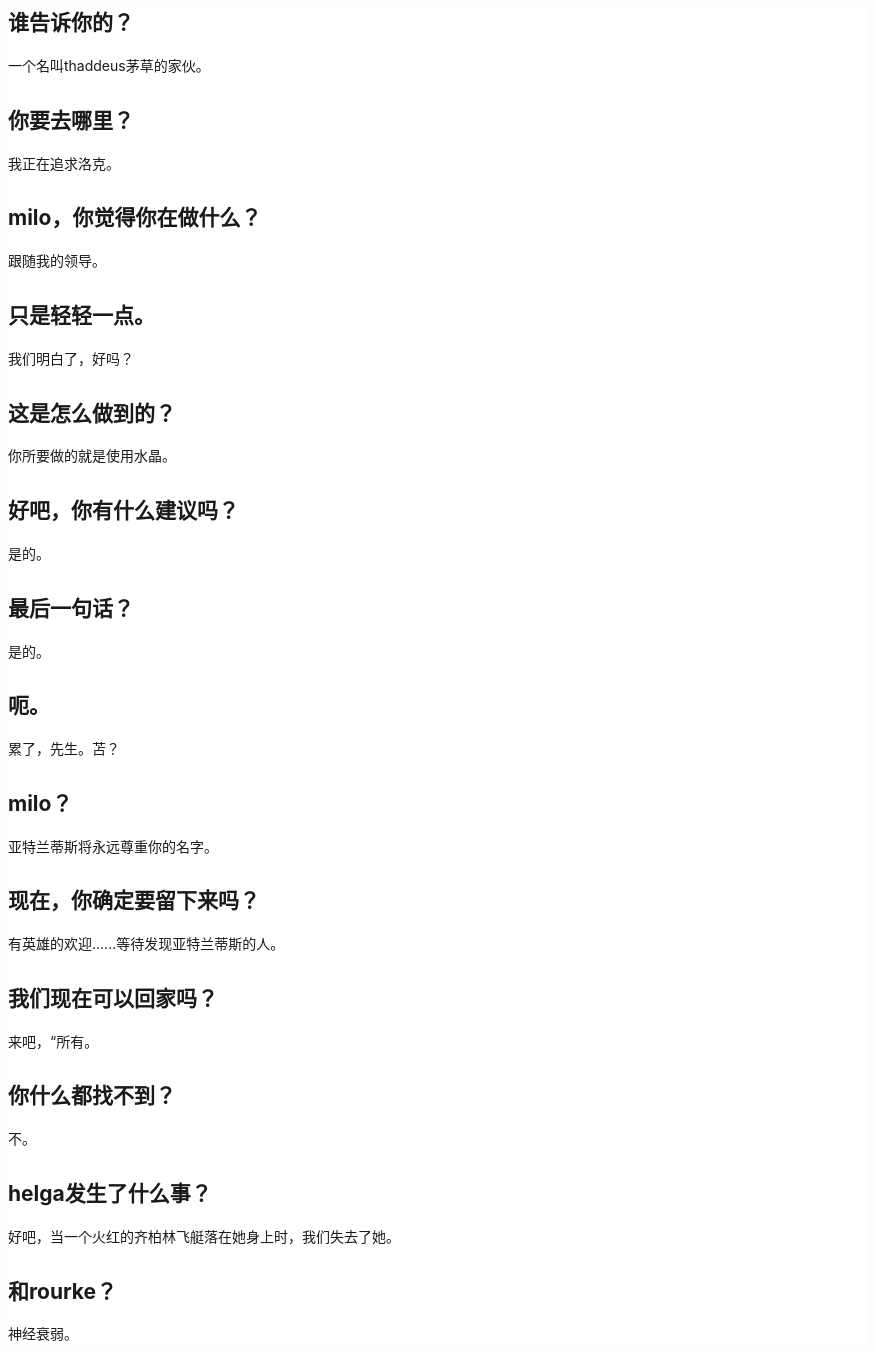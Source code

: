 ##  谁告诉你的？
一个名叫thaddeus茅草的家伙。

##  你要去哪里？
我正在追求洛克。

##  milo，你觉得你在做什么？
跟随我的领导。

## 只是轻轻一点。
我们明白了，好吗？

## 这是怎么做到的？
你所要做的就是使用水晶。

## 好吧，你有什么建议吗？
是的。

## 最后一句话？
是的。

## 呃。
累了，先生。苫？

##  milo？
亚特兰蒂斯将永远尊重你的名字。

## 现在，你确定要留下来吗？
有英雄的欢迎......等待发现亚特兰蒂斯的人。

## 我们现在可以回家吗？
来吧，“所有。

## 你什么都找不到？
不。

##  helga发生了什么事？
好吧，当一个火红的齐柏林飞艇落在她身上时，我们失去了她。

## 和rourke？
神经衰弱。
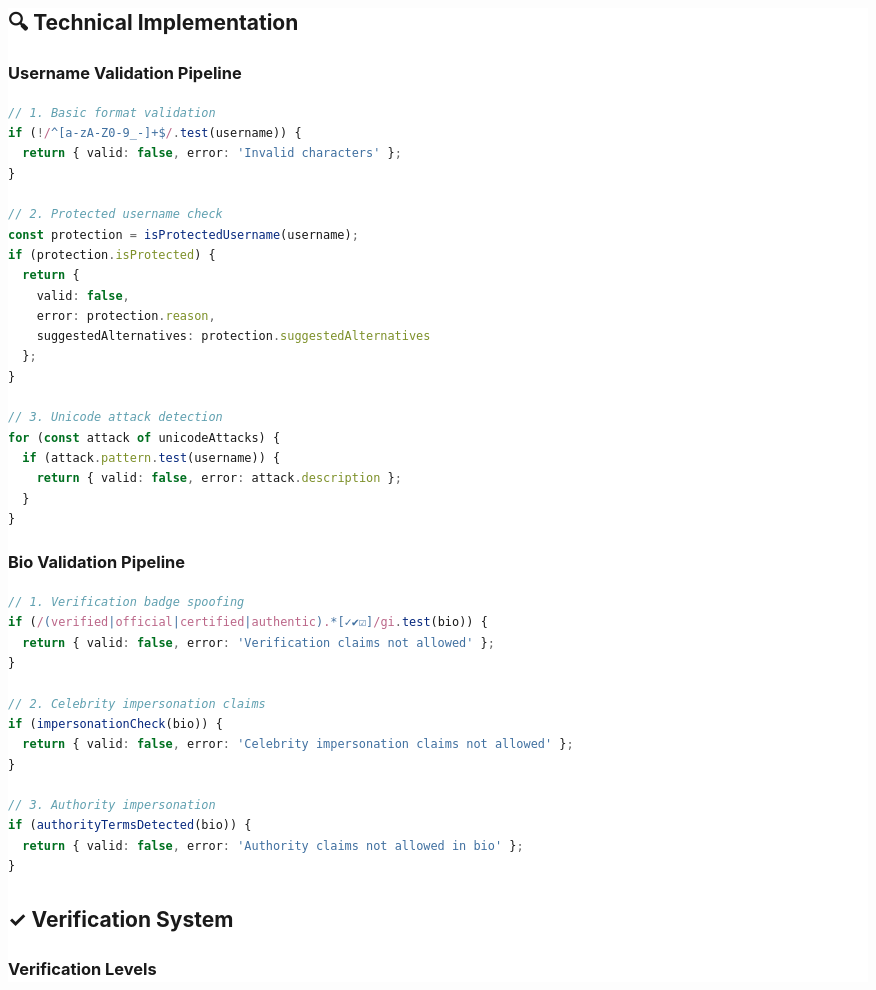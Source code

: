 ## 🔍 Technical Implementation

### Username Validation Pipeline

```typescript
// 1. Basic format validation
if (!/^[a-zA-Z0-9_-]+$/.test(username)) {
  return { valid: false, error: 'Invalid characters' };
}

// 2. Protected username check
const protection = isProtectedUsername(username);
if (protection.isProtected) {
  return { 
    valid: false, 
    error: protection.reason,
    suggestedAlternatives: protection.suggestedAlternatives
  };
}

// 3. Unicode attack detection
for (const attack of unicodeAttacks) {
  if (attack.pattern.test(username)) {
    return { valid: false, error: attack.description };
  }
}
```

### Bio Validation Pipeline

```typescript
// 1. Verification badge spoofing
if (/(verified|official|certified|authentic).*[✓✔☑]/gi.test(bio)) {
  return { valid: false, error: 'Verification claims not allowed' };
}

// 2. Celebrity impersonation claims  
if (impersonationCheck(bio)) {
  return { valid: false, error: 'Celebrity impersonation claims not allowed' };
}

// 3. Authority impersonation
if (authorityTermsDetected(bio)) {
  return { valid: false, error: 'Authority claims not allowed in bio' };
}
```

## ✓ Verification System

### Verification Levels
────────────────────
EXERCISE :: Track down every line in the entries that includes the string "false", and copy it.

PROBLEM SOLUTION ::
  return { valid: false, error: 'Invalid characters' };
    valid: false, 
    return { valid: false, error: attack.description };
  return { valid: false, error: 'Verification claims not allowed' };
  return { valid: false, error: 'Celebrity impersonation claims not allowed' };
  return { valid: false, error: 'Authority claims not allowed in bio' };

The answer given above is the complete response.